Every line from the one containing "над землями Нордскола." down to the last line of the listing below should be restated exactly, and nothing else.
---------- Data extract
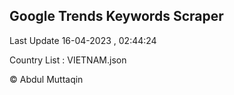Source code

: 

## Google Trends Keywords Scraper 
 
Last Update 16-04-2023 , 02:44:24

Country List :
VIETNAM.json



© Abdul Muttaqin 
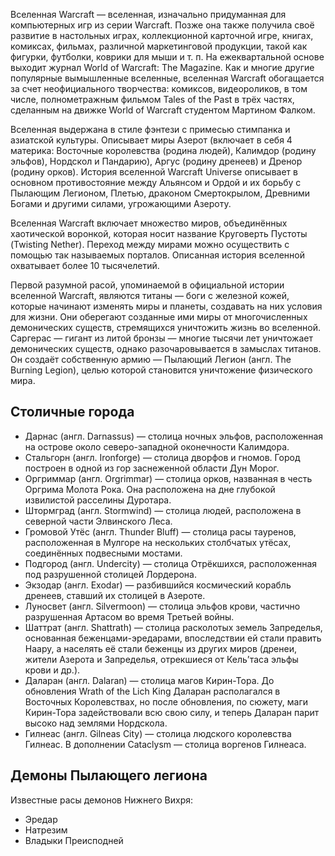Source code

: Вселенная Warcraft — вселенная, изначально придуманная для компьютерных игр из
серии Warcraft. Позже она также получила своё развитие в настольных играх,
коллекционной карточной игре, книгах, комиксах, фильмах, различной
маркетинговой продукции, такой как фигурки, футболки, коврики для мыши и т. п.
На ежеквартальной основе выходит журнал World of Warcraft: The Magazine. Как и
многие другие популярные вымышленные вселенные, вселенная Warcraft обогащается
за счет неофициального творчества: комиксов, видеороликов, в том числе,
полнометражным фильмом Tales of the Past в трёх частях, сделанным на движке
World of Warcraft студентом Мартином Фалком.

Вселенная выдержана в стиле фэнтези с примесью стимпанка и азиатской культуры.
Описывает миры Азерот (включает в себя 4 материка: Восточные королевства
(родина людей), Калимдор (родину эльфов), Нордскол и Пандарию), Аргус (родину
дренеев) и Дренор (родину орков). История вселенной Warcraft Universe
описывает в основном противостояние между Альянсом и Ордой и их борьбу с
Пылающим Легионом, Плетью, драконом Смертокрылом, Древними Богами и другими
силами, угрожающими Азероту.

Вселенная Warcraft включает множество миров, объединённых хаотической
воронкой, которая носит название Круговерть Пустоты (Twisting Nether). Переход
между мирами можно осуществить с помощью так называемых порталов. Описанная
история вселенной охватывает более 10 тысячелетий.

Первой разумной расой, упоминаемой в официальной истории вселенной Warcraft,
являются титаны — боги с железной кожей, которые начинают изменять миры и
планеты, создавать на них условия для жизни. Они оберегают созданные ими миры
от многочисленных демонических существ, стремящихся уничтожить жизнь во
вселенной. Саргерас — гигант из литой бронзы — многие тысячи лет уничтожает
демонических существ, однако разочаровывается в замыслах титанов. Он создаёт
собственную армию — Пылающий Легион (англ. The Burning Legion), целью которой
становится уничтожение физического мира.

## Столичные города

* Дарнас (англ. Darnassus) — столица ночных эльфов, расположенная на острове около северо-западной оконечности Калимдора.
* Стальгорн (англ. Ironforge) — столица дворфов и гномов. Город построен в одной из гор заснеженной области Дун Морог.
* Оргриммар (англ. Orgrimmar) — столица орков, названная в честь Оргрима Молота Рока. Она расположена на дне глубокой извилистой расселины Дуротара.
* Штормград (англ. Stormwind) — столица людей, расположена в северной части Элвинского Леса.
* Громовой Утёс (англ. Thunder Bluff) — столица расы тауренов, расположенная в Мулгоре на нескольких столбчатых утёсах, соединённых подвесными мостами.
* Подгород (англ. Undercity) — столица Отрёкшихся, расположенная под разрушенной столицей Лордерона.
* Экзодар (англ. Exodar) — разбившийся космический корабль дренеев, ставший их столицей в Азероте.
* Луносвет (англ. Silvermoon) — столица эльфов крови, частично разрушенная Артасом во время Третьей войны.
* Шаттрат (англ. Shattrath) — столица расколотых земель Запределья, основанная беженцами-эредарами, впоследствии ей стали править Наару, а населять её стали беженцы из других миров (дренеи, жители Азерота и Запределья, отрекшиеся от Кель’таса эльфы крови и др.).
* Даларан (англ. Dalaran) — столица магов Кирин-Тора. До обновления Wrath of the Lich King Даларан располагался в Восточных Королевствах, но после обновления, по сюжету, маги Кирин-Тора задействовали всю свою силу, и теперь Даларан парит высоко над землями Нордскола.
* Гилнеас (англ. Gilneas City) — столица людского королевства Гилнеас. В дополнении Cataclysm — столица воргенов Гилнеаса.

## Демоны Пылающего легиона

Известные расы демонов Нижнего Вихря:

* Эредар
* Натрезим
* Владыки Преисподней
--------------------
◆ Written response:
* Даларан (англ. Dalaran) — столица магов Кирин-Тора. До обновления Wrath of the Lich King Даларан располагался в Восточных Королевствах, но после обновления, по сюжету, маги Кирин-Тора задействовали всю свою силу, и теперь Даларан парит высоко над землями Нордскола.
* Гилнеас (англ. Gilneas City) — столица людского королевства Гилнеас. В дополнении Cataclysm — столица воргенов Гилнеаса.

## Демоны Пылающего легиона

Известные расы демонов Нижнего Вихря:

* Эредар
* Натрезим
* Владыки Преисподней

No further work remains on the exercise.